Stored records:

╔══

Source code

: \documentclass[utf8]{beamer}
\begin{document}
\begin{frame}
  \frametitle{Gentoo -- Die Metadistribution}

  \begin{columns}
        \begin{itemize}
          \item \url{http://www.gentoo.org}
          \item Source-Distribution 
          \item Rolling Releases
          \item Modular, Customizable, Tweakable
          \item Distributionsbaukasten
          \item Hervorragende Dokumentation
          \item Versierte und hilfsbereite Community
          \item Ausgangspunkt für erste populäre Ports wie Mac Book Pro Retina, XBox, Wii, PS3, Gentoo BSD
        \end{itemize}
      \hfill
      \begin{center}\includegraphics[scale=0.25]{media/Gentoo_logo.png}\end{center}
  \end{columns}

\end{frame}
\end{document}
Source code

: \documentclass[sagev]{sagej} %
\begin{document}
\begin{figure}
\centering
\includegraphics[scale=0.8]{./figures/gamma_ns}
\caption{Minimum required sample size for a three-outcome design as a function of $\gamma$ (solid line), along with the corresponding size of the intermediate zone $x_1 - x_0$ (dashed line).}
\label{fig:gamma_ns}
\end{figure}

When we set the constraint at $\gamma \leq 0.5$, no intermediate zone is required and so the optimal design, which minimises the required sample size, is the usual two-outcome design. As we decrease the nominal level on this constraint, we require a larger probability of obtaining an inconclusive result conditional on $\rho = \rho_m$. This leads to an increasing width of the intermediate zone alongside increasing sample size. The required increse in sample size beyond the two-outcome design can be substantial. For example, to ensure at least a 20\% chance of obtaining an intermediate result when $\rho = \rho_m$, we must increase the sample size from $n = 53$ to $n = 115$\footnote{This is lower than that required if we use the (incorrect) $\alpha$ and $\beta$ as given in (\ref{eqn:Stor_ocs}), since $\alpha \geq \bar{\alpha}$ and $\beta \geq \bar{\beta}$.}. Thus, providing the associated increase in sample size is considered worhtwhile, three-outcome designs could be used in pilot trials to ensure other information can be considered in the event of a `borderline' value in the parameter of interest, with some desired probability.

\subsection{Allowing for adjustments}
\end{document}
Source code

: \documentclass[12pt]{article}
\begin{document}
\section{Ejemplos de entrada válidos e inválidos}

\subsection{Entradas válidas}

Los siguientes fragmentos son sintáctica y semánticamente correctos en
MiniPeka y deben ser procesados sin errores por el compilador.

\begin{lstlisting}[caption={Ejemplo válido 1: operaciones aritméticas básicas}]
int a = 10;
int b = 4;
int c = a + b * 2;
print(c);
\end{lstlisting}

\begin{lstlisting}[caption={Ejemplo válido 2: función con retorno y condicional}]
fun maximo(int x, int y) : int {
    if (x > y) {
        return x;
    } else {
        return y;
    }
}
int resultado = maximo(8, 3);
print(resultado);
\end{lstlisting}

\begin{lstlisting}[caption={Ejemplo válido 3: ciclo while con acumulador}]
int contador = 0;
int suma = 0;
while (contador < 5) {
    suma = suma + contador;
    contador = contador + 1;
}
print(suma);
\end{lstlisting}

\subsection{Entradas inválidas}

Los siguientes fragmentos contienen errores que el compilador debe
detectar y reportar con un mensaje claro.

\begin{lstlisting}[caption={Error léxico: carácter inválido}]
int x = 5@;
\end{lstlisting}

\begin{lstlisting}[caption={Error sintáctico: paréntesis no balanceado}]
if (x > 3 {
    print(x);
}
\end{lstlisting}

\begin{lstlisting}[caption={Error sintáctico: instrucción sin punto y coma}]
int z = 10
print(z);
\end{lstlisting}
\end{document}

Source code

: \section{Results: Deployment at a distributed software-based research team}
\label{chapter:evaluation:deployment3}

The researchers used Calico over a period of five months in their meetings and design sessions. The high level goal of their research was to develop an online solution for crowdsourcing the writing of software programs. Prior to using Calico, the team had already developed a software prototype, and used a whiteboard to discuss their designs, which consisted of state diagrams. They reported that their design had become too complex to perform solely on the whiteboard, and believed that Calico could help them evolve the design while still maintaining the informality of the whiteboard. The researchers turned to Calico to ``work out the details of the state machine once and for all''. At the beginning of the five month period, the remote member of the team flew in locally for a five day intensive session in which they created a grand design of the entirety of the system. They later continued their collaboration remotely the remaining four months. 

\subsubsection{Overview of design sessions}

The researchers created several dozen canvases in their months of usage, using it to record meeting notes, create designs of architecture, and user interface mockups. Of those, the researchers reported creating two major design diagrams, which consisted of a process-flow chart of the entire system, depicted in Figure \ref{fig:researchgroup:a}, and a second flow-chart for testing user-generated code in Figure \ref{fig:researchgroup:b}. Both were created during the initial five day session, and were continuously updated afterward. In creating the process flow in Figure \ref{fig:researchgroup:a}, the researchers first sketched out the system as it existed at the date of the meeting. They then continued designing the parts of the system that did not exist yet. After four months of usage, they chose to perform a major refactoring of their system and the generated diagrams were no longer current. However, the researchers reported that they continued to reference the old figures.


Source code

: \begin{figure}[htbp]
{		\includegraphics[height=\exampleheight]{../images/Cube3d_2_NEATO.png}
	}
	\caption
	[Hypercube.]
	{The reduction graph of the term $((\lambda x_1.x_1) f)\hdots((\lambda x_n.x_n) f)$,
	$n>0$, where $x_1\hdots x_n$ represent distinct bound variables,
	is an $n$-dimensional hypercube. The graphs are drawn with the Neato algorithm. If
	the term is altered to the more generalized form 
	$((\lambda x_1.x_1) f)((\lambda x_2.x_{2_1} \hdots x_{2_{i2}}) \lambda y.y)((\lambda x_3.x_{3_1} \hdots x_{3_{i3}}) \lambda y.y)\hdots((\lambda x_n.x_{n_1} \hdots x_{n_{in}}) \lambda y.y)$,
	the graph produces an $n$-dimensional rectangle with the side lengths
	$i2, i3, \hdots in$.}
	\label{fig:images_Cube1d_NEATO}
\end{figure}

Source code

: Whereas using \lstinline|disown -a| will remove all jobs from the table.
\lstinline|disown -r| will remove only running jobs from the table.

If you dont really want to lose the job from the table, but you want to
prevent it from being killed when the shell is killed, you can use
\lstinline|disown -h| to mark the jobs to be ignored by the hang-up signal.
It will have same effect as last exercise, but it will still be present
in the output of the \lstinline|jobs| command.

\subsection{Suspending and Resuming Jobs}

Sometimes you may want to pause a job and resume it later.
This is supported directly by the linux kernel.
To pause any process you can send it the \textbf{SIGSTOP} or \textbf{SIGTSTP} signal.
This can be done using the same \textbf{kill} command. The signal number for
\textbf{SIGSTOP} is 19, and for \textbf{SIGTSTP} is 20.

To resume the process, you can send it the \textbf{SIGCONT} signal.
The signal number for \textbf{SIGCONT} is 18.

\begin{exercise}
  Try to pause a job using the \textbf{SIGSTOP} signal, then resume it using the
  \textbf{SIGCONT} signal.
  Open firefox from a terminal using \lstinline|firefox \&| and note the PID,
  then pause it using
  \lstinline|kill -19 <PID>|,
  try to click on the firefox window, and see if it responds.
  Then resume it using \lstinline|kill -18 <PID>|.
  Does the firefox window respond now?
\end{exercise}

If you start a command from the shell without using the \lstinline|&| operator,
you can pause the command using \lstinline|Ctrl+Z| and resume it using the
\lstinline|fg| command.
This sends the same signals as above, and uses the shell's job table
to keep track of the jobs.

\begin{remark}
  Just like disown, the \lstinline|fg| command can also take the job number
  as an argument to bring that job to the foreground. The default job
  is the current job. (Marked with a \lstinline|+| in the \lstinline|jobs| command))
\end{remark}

╚══

Look through the entries above, find each line containing "window", and copy it.

FINISHED EXERCISE:
  try to click on the firefox window, and see if it responds.
  Does the firefox window respond now?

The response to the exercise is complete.